Indeed she runs very well!
No prop-walk, no parts sticking underneath the hull!
I love the slow-motion footage with sound.
It sounds like a real outboard then, amazing!
The sound is great anyway, since you have no noisy gears or propellers.
You told me she did 155A on 6S in this video.
That is way too much to run flat-out for longer than a few seconds.
Your model is something in between 6 and 7 kilos, which is even for a 80cm hull a lot!
Then again this is a detailed scale model.
Very clearly visible in the slow-motion part is the exit water-jet-stream velocity.
It is much faster than the speed of the boat itself.

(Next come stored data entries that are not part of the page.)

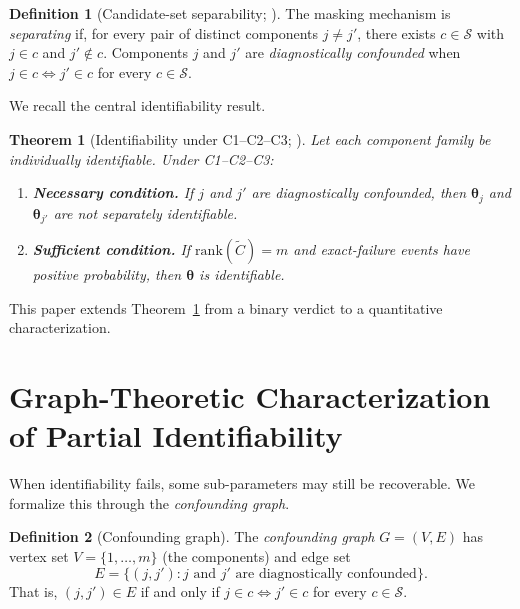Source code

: \documentclass[11pt]{article}
\theoremstyle{definition}
\newtheorem{definition}{Definition}
\theoremstyle{plain}
\newtheorem{theorem}{Theorem}
\renewcommand{\v}[1]{\boldsymbol{#1}}
\newcommand{\btheta}{\v{\theta}}
\newcommand{\rank}{\mathrm{rank}}
\newcommand{\Ctilde}{\tilde{C}}
\begin{document}
\begin{definition}[Candidate-set separability;
\citealp{towell2025masked}]
\label{def:separability}
The masking mechanism is \emph{separating} if, for every pair of
distinct components $j \neq j'$, there exists $c \in \mathcal{S}$
with $j \in c$ and $j' \notin c$.
Components $j$ and $j'$ are \emph{diagnostically confounded} when
$j \in c \iff j' \in c$ for every $c \in \mathcal{S}$.
\end{definition}

We recall the central identifiability result.

\begin{theorem}[Identifiability under C1--C2--C3;
\citealp{towell2025masked}]
\label{thm:identifiability-foundation}
Let each component family be individually identifiable.
Under C1--C2--C3:
\begin{enumerate}[label=(\alph*)]
    \item \textbf{Necessary condition.}
    If $j$ and $j'$ are diagnostically confounded, then $\v{\theta}_j$
    and $\v{\theta}_{j'}$ are not separately identifiable.
    \item \textbf{Sufficient condition.}
    If $\rank(\Ctilde) = m$ and exact-failure events have positive
    probability, then $\btheta$ is identifiable.
\end{enumerate}
\end{theorem}

This paper extends Theorem~\ref{thm:identifiability-foundation}
from a binary verdict to a quantitative characterization.


\section{Graph-Theoretic Characterization of Partial Identifiability}
\label{sec:graph}

When identifiability fails, some sub-parameters may still be
recoverable.
We formalize this through the \emph{confounding graph}.

\begin{definition}[Confounding graph]
\label{def:confounding-graph}
The \emph{confounding graph} $G = (V, E)$ has vertex set
$V = \{1, \ldots, m\}$ (the components) and edge set
\begin{equation}
    E = \bigl\{(j, j') : j \text{ and } j' \text{ are diagnostically confounded}\bigr\}.
\end{equation}
That is, $(j, j') \in E$ if and only if $j \in c \iff j' \in c$
for every $c \in \mathcal{S}$.
\end{definition}
\end{document}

A jet-boat is based on sir Isaac Newton's 3rd law of physics:
action = - reaction
So if you shoot a certain mass to one side from a boat, the hull itself will move to the exact opposite of that direction.
The mass and speed defines the amount of energy.
The lighter the boat, the faster the speed, or the more mass and/or velocity of the water-stream, the higher the speed of the boat.
Visible is that the jet-stream has a very fast exit speed.
On my boat which is 5 times as lightweight as the thrust being generated, the hull speeds comes close to the jet-stream velocity.
This tells you something about how hard the jet-drive has to work to propel the vessel.
155A means over 3kW of power!
That is a lot!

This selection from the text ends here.